He has written several well-received scientific books, including “The Red Queen,” and “The Rational Optimist.”

“The Evolution of Everything Summary”

For the most part of human history, the majority of people genuinely believed that a supreme being created the universe. After all, everything looked so orderly and beautiful that this seemed like a no-brainer.!

In fact, when Isaac Newton formulated the laws of motion and gravitation, he was convinced that he had uncovered the ultimate evidence of intelligent design. If the universe worked like a clockwork mechanism, then it’s only natural that we supposed that someone had built this machine.

His name: God. The Ultimate Watchmaker.

But, about two centuries ago, an unexpected thing happened. Namely, Charles Darwin and Alfred Russel Wallace uncovered something even more fascinating than God. They found evidence that the natural world, with all its beauty and complexity, created itself, through an ages-long process of “trial and error.”

Its name: Natural Selection. The Blind Watchmaker.

And this changed everything.

Suddenly, we started seeing patterns and realized that the theory of evolution can be applied to many fields of human knowledge.
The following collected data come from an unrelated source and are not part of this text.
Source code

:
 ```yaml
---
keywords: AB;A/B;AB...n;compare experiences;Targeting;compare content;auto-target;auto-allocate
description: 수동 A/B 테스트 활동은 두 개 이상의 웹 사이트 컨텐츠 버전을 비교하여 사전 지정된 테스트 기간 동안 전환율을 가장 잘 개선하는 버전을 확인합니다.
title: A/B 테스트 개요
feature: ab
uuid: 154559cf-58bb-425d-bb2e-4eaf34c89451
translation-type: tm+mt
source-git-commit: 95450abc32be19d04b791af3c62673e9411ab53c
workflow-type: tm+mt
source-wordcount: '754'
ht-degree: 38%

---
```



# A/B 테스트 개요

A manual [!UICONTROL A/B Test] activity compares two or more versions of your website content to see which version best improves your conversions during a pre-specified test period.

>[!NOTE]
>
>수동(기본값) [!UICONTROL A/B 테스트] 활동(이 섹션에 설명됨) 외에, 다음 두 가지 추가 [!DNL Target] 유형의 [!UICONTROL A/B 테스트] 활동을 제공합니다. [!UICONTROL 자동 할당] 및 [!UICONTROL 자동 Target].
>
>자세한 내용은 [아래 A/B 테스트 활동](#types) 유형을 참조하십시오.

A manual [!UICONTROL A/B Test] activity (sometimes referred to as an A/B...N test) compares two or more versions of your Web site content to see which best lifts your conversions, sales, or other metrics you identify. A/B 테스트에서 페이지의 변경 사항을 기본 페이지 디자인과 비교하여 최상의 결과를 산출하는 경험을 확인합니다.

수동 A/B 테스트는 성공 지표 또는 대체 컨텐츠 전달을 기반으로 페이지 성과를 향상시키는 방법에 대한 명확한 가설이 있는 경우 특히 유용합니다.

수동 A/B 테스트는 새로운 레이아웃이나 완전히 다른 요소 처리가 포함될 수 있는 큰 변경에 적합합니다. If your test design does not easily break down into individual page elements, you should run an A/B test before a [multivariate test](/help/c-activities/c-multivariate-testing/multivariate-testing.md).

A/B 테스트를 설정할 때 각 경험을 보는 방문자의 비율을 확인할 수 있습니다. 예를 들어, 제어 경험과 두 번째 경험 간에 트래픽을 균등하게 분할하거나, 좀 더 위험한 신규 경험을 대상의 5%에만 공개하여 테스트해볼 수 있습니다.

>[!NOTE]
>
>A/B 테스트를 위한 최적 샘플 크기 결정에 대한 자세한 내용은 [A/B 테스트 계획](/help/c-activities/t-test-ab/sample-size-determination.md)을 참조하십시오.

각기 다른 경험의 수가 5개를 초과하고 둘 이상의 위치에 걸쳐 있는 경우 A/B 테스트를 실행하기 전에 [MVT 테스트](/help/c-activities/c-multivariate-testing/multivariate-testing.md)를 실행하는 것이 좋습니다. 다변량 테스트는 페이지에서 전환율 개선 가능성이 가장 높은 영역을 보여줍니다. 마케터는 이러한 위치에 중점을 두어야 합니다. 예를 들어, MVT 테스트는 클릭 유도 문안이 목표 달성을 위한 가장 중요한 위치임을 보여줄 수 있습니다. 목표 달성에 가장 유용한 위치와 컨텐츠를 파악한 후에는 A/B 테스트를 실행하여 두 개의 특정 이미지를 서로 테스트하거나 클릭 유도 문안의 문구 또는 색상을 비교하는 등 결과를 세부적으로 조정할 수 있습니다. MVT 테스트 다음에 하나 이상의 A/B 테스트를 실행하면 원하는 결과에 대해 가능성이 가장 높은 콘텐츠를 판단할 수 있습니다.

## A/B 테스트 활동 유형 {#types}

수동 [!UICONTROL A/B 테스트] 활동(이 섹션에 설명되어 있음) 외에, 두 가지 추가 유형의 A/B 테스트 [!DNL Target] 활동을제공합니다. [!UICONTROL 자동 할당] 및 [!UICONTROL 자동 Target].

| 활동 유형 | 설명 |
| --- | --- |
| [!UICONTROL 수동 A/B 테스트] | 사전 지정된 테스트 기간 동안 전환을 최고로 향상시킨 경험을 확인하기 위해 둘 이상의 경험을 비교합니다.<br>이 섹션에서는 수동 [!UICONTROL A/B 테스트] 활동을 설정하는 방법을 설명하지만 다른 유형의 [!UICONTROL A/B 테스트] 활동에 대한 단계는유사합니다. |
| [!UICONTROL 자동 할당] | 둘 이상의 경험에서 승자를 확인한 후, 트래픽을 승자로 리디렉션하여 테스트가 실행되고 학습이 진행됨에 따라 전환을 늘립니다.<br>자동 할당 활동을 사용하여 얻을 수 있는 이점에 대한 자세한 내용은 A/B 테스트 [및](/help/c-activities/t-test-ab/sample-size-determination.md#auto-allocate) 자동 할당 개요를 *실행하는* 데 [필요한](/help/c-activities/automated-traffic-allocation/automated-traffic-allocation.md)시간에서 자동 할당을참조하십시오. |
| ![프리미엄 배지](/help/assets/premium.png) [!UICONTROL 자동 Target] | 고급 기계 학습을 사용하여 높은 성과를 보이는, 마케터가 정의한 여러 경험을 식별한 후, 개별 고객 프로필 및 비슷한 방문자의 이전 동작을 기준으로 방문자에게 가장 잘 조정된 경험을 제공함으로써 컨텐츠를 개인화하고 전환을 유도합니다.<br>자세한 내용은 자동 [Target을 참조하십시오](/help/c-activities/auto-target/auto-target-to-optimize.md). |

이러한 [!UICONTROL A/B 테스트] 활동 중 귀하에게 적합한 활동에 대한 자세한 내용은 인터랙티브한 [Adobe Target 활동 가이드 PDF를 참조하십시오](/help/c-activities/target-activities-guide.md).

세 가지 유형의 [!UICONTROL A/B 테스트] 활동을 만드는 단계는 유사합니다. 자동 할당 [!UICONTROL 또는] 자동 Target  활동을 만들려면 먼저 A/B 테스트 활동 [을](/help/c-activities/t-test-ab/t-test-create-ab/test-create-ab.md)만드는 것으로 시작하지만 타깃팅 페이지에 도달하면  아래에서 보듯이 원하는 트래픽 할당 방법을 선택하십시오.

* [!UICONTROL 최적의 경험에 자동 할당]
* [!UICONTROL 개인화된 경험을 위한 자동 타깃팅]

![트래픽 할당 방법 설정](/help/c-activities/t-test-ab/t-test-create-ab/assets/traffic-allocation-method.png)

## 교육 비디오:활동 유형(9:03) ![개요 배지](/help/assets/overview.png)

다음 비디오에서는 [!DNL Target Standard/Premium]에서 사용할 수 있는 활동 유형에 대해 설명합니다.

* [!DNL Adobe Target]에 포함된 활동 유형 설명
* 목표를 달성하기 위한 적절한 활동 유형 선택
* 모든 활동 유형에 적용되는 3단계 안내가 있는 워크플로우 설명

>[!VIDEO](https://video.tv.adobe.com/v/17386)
And Matt Ridley isn’t a kind of person who would argue this. After all, just look at the title of his book! He can’t get enough of evolution. His argument: because that’s the way everything works. Yes, that includes society as well!

We think we have some control over the processes which govern progress – but, no, we don’t! Just like each and every species, everything we see around us evolves in an incremental, unplanned manner.

Everything? Really?

It can’t be!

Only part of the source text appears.